To complete this task, print all the data below exactly but leave out the images.

****************************************

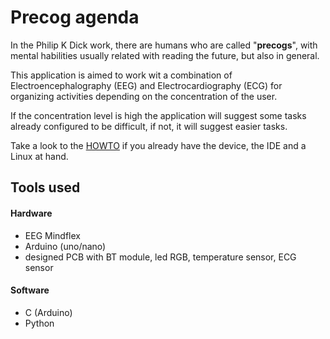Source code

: # Precog agenda

In the Philip K Dick work, there are humans who are called "**precogs**", with mental habilities usually related with reading the future, but also in general.

This application is aimed to work wit a combination of Electroencephalography (EEG) and Electrocardiography (ECG) for organizing activities depending on the concentration of the user.

If the concentration level is high the application will suggest some tasks already configured to be difficult, if not, it will suggest easier tasks.

Take a look to the [HOWTO](https://github.com/terceranexus6/EEG_precog_agenda/blob/master/documentation/how_to.md) if you already have the device, the IDE and a Linux at hand.

## Tools used

#### Hardware
- EEG Mindflex
- Arduino (uno/nano)
- designed PCB with BT module, led RGB, temperature sensor, ECG sensor

#### Software
- C (Arduino)
- Python
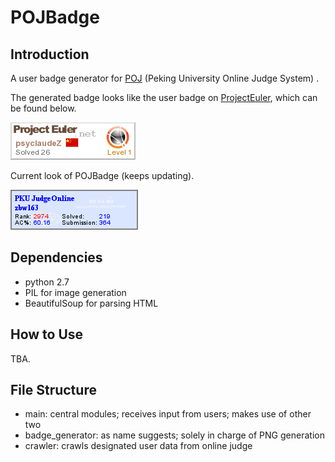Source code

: POJBadge
========

## Introduction

A user badge generator for [POJ](http://poj.org) (Peking University Online Judge System) . 

The generated badge looks like the user badge on [ProjectEuler](https://projecteuler.net/), which can be found below.

![Badge of ProjectEuler](out/psyclaudeZ.png)

Current look of POJBadge (keeps updating).

![POJBadge](out/test.png)

## Dependencies
* python 2.7
* PIL for image generation
* BeautifulSoup for parsing HTML

## How to Use
TBA.

## File Structure
* main: central modules; receives input from users; makes use of other two 
* badge_generator: as name suggests; solely in charge of PNG generation
* crawler: crawls designated user data from online judge
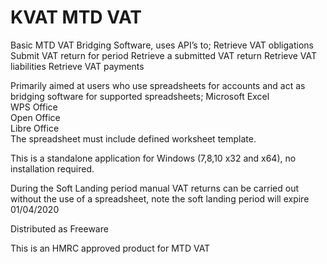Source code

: 
# KVAT MTD VAT

Basic MTD VAT Bridging Software, uses API’s to;
Retrieve VAT obligations
Submit VAT return for period
Retrieve a submitted VAT return
Retrieve VAT liabilities
Retrieve VAT payments

Primarily aimed at users who use spreadsheets for accounts and act as bridging software for supported spreadsheets;
Microsoft Excel  
WPS Office   
Open Office   
Libre Office  
The spreadsheet must include defined worksheet template.

This is a standalone application for Windows (7,8,10 x32 and x64), no installation required.

During the Soft Landing period manual VAT returns can be carried out without the use of a spreadsheet, note the soft landing period will expire 01/04/2020

Distributed as Freeware

This is an HMRC approved product for MTD VAT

****************************************

#### [WRITTEN REPLY]
Source code

: # Precog agenda

In the Philip K Dick work, there are humans who are called "**precogs**", with mental habilities usually related with reading the future, but also in general.

This application is aimed to work wit a combination of Electroencephalography (EEG) and Electrocardiography (ECG) for organizing activities depending on the concentration of the user.

If the concentration level is high the application will suggest some tasks already configured to be difficult, if not, it will suggest easier tasks.

Take a look to the [HOWTO](https://github.com/terceranexus6/EEG_precog_agenda/blob/master/documentation/how_to.md) if you already have the device, the IDE and a Linux at hand.

## Tools used

#### Hardware
- EEG Mindflex
- Arduino (uno/nano)
- designed PCB with BT module, led RGB, temperature sensor, ECG sensor

#### Software
- C (Arduino)
- Python
Source code

: POJBadge
========

## Introduction

A user badge generator for [POJ](http://poj.org) (Peking University Online Judge System) . 

The generated badge looks like the user badge on [ProjectEuler](https://projecteuler.net/), which can be found below.

![Badge of ProjectEuler](out/psyclaudeZ.png)

Current look of POJBadge (keeps updating).

![POJBadge](out/test.png)

## Dependencies
* python 2.7
* PIL for image generation
* BeautifulSoup for parsing HTML

## How to Use
TBA.

## File Structure
* main: central modules; receives input from users; makes use of other two 
* badge_generator: as name suggests; solely in charge of PNG generation
* crawler: crawls designated user data from online judge
Source code

: 
# KVAT MTD VAT

Basic MTD VAT Bridging Software, uses API’s to;
Retrieve VAT obligations
Submit VAT return for period
Retrieve a submitted VAT return
Retrieve VAT liabilities
Retrieve VAT payments

Primarily aimed at users who use spreadsheets for accounts and act as bridging software for supported spreadsheets;
Microsoft Excel  
WPS Office   
Open Office   
Libre Office  
The spreadsheet must include defined worksheet template.

This is a standalone application for Windows (7,8,10 x32 and x64), no installation required.

During the Soft Landing period manual VAT returns can be carried out without the use of a spreadsheet, note the soft landing period will expire 01/04/2020

Distributed as Freeware

This is an HMRC approved product for MTD VAT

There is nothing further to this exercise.